* [Source records]
---
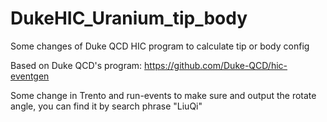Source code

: # DukeHIC_Uranium_tip_body
Some changes of Duke QCD HIC program to calculate tip or body config 

Based on Duke QCD's program: https://github.com/Duke-QCD/hic-eventgen

Some change in Trento and run-events to make sure and output the rotate angle, you can find it by search phrase "LiuQi"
---
* [Exercise objective]
Leave out the pictures and output everything else in the records exactly.

* [Answer box]
Source code

: # DukeHIC_Uranium_tip_body
Some changes of Duke QCD HIC program to calculate tip or body config 

Based on Duke QCD's program: https://github.com/Duke-QCD/hic-eventgen

Some change in Trento and run-events to make sure and output the rotate angle, you can find it by search phrase "LiuQi"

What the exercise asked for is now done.